Below is a block of records; repeat all of them exactly.
BEGIN Data extract
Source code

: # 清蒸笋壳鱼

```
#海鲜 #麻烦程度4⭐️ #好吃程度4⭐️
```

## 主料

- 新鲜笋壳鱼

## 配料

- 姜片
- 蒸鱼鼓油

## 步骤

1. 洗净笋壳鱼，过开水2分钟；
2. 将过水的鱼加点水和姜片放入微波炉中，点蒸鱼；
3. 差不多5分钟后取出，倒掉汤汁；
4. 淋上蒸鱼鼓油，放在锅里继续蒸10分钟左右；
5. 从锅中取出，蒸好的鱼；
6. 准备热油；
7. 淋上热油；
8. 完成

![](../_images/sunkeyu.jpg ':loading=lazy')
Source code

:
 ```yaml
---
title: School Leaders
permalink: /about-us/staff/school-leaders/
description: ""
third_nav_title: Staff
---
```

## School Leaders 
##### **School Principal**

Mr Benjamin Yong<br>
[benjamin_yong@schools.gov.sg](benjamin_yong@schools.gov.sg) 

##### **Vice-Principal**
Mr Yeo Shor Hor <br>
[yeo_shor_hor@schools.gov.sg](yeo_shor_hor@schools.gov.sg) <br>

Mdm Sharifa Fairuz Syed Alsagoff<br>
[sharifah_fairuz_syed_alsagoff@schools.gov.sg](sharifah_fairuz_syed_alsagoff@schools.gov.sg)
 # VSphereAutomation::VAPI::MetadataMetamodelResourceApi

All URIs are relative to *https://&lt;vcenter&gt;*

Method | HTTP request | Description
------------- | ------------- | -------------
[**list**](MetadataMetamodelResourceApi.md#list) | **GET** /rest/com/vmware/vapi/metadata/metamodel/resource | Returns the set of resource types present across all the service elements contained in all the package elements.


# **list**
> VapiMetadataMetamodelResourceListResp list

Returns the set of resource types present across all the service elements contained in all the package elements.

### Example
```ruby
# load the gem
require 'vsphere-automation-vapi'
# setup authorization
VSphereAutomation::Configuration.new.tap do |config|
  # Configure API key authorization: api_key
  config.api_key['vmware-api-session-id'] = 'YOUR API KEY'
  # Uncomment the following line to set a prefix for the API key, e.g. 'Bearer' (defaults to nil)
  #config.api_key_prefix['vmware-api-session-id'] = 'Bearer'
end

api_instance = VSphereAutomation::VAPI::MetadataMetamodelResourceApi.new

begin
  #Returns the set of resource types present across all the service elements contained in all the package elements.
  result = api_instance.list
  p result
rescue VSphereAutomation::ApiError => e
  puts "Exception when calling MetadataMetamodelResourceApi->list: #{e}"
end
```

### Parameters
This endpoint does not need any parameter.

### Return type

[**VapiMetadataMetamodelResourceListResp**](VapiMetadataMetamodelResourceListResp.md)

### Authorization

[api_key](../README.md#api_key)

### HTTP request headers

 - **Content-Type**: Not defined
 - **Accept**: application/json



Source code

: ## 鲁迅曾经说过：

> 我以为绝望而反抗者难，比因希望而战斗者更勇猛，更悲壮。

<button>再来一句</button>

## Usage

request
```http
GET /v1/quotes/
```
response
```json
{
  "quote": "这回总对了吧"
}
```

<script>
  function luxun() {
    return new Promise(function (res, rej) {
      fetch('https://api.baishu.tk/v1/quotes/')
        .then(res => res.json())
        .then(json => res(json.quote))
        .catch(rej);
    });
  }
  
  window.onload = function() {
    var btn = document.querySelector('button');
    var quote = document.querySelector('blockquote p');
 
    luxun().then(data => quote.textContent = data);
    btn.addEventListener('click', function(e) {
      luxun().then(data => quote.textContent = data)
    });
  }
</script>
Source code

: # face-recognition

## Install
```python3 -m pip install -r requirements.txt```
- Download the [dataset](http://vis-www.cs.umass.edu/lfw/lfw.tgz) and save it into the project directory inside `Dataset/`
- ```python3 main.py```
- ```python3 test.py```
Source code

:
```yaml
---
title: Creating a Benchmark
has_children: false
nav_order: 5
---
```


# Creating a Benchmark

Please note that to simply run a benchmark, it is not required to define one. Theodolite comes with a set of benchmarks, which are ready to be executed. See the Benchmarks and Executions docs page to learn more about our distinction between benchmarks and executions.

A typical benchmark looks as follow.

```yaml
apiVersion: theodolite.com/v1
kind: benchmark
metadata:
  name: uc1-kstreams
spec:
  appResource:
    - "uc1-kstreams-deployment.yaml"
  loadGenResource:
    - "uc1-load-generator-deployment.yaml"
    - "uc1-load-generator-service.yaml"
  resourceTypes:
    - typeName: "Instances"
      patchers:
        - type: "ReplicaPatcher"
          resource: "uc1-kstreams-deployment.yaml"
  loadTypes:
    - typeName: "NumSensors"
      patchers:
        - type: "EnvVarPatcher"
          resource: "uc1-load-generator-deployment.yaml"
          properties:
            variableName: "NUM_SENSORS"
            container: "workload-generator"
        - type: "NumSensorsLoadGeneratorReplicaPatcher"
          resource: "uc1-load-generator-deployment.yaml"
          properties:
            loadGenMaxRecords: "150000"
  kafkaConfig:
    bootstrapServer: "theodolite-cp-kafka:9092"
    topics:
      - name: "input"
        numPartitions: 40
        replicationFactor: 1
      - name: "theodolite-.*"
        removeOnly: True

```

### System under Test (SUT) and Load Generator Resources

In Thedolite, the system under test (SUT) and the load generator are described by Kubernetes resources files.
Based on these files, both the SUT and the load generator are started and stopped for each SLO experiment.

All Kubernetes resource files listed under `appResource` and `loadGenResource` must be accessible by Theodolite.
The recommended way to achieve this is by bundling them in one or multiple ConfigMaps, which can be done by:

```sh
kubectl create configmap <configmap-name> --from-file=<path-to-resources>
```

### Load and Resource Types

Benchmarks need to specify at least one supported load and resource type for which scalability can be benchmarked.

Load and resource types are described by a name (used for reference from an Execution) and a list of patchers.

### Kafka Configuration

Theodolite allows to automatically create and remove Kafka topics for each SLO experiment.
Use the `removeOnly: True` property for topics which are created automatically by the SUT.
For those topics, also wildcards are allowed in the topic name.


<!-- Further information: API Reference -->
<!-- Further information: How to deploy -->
END Data extract
_Answer section_:
Source code

: # 清蒸笋壳鱼

```
#海鲜 #麻烦程度4⭐️ #好吃程度4⭐️
```

## 主料

- 新鲜笋壳鱼

## 配料

- 姜片
- 蒸鱼鼓油

## 步骤

1. 洗净笋壳鱼，过开水2分钟；
2. 将过水的鱼加点水和姜片放入微波炉中，点蒸鱼；
3. 差不多5分钟后取出，倒掉汤汁；
4. 淋上蒸鱼鼓油，放在锅里继续蒸10分钟左右；
5. 从锅中取出，蒸好的鱼；
6. 准备热油；
7. 淋上热油；
8. 完成

![](../_images/sunkeyu.jpg ':loading=lazy')
Source code

:
 ```yaml
---
title: School Leaders
permalink: /about-us/staff/school-leaders/
description: ""
third_nav_title: Staff
---
```

## School Leaders 
##### **School Principal**

Mr Benjamin Yong<br>
[benjamin_yong@schools.gov.sg](benjamin_yong@schools.gov.sg) 

##### **Vice-Principal**
Mr Yeo Shor Hor <br>
[yeo_shor_hor@schools.gov.sg](yeo_shor_hor@schools.gov.sg) <br>

Mdm Sharifa Fairuz Syed Alsagoff<br>
[sharifah_fairuz_syed_alsagoff@schools.gov.sg](sharifah_fairuz_syed_alsagoff@schools.gov.sg)
 # VSphereAutomation::VAPI::MetadataMetamodelResourceApi

All URIs are relative to *https://&lt;vcenter&gt;*

Method | HTTP request | Description
------------- | ------------- | -------------
[**list**](MetadataMetamodelResourceApi.md#list) | **GET** /rest/com/vmware/vapi/metadata/metamodel/resource | Returns the set of resource types present across all the service elements contained in all the package elements.


# **list**
> VapiMetadataMetamodelResourceListResp list

Returns the set of resource types present across all the service elements contained in all the package elements.

### Example
```ruby
# load the gem
require 'vsphere-automation-vapi'
# setup authorization
VSphereAutomation::Configuration.new.tap do |config|
  # Configure API key authorization: api_key
  config.api_key['vmware-api-session-id'] = 'YOUR API KEY'
  # Uncomment the following line to set a prefix for the API key, e.g. 'Bearer' (defaults to nil)
  #config.api_key_prefix['vmware-api-session-id'] = 'Bearer'
end

api_instance = VSphereAutomation::VAPI::MetadataMetamodelResourceApi.new

begin
  #Returns the set of resource types present across all the service elements contained in all the package elements.
  result = api_instance.list
  p result
rescue VSphereAutomation::ApiError => e
  puts "Exception when calling MetadataMetamodelResourceApi->list: #{e}"
end
```

### Parameters
This endpoint does not need any parameter.

### Return type

[**VapiMetadataMetamodelResourceListResp**](VapiMetadataMetamodelResourceListResp.md)

### Authorization

[api_key](../README.md#api_key)

### HTTP request headers

 - **Content-Type**: Not defined
 - **Accept**: application/json



Source code

: ## 鲁迅曾经说过：

> 我以为绝望而反抗者难，比因希望而战斗者更勇猛，更悲壮。

<button>再来一句</button>

## Usage

request
```http
GET /v1/quotes/
```
response
```json
{
  "quote": "这回总对了吧"
}
```

<script>
  function luxun() {
    return new Promise(function (res, rej) {
      fetch('https://api.baishu.tk/v1/quotes/')
        .then(res => res.json())
        .then(json => res(json.quote))
        .catch(rej);
    });
  }
  
  window.onload = function() {
    var btn = document.querySelector('button');
    var quote = document.querySelector('blockquote p');
 
    luxun().then(data => quote.textContent = data);
    btn.addEventListener('click', function(e) {
      luxun().then(data => quote.textContent = data)
    });
  }
</script>
Source code

: # face-recognition

## Install
```python3 -m pip install -r requirements.txt```
- Download the [dataset](http://vis-www.cs.umass.edu/lfw/lfw.tgz) and save it into the project directory inside `Dataset/`
- ```python3 main.py```
- ```python3 test.py```
Source code

:
```yaml
---
title: Creating a Benchmark
has_children: false
nav_order: 5
---
```


# Creating a Benchmark

Please note that to simply run a benchmark, it is not required to define one. Theodolite comes with a set of benchmarks, which are ready to be executed. See the Benchmarks and Executions docs page to learn more about our distinction between benchmarks and executions.

A typical benchmark looks as follow.

```yaml
apiVersion: theodolite.com/v1
kind: benchmark
metadata:
  name: uc1-kstreams
spec:
  appResource:
    - "uc1-kstreams-deployment.yaml"
  loadGenResource:
    - "uc1-load-generator-deployment.yaml"
    - "uc1-load-generator-service.yaml"
  resourceTypes:
    - typeName: "Instances"
      patchers:
        - type: "ReplicaPatcher"
          resource: "uc1-kstreams-deployment.yaml"
  loadTypes:
    - typeName: "NumSensors"
      patchers:
        - type: "EnvVarPatcher"
          resource: "uc1-load-generator-deployment.yaml"
          properties:
            variableName: "NUM_SENSORS"
            container: "workload-generator"
        - type: "NumSensorsLoadGeneratorReplicaPatcher"
          resource: "uc1-load-generator-deployment.yaml"
          properties:
            loadGenMaxRecords: "150000"
  kafkaConfig:
    bootstrapServer: "theodolite-cp-kafka:9092"
    topics:
      - name: "input"
        numPartitions: 40
        replicationFactor: 1
      - name: "theodolite-.*"
        removeOnly: True

```

### System under Test (SUT) and Load Generator Resources

In Thedolite, the system under test (SUT) and the load generator are described by Kubernetes resources files.
Based on these files, both the SUT and the load generator are started and stopped for each SLO experiment.

All Kubernetes resource files listed under `appResource` and `loadGenResource` must be accessible by Theodolite.
The recommended way to achieve this is by bundling them in one or multiple ConfigMaps, which can be done by:

```sh
kubectl create configmap <configmap-name> --from-file=<path-to-resources>
```

### Load and Resource Types

Benchmarks need to specify at least one supported load and resource type for which scalability can be benchmarked.

Load and resource types are described by a name (used for reference from an Execution) and a list of patchers.

### Kafka Configuration

Theodolite allows to automatically create and remove Kafka topics for each SLO experiment.
Use the `removeOnly: True` property for topics which are created automatically by the SUT.
For those topics, also wildcards are allowed in the topic name.


<!-- Further information: API Reference -->
<!-- Further information: How to deploy -->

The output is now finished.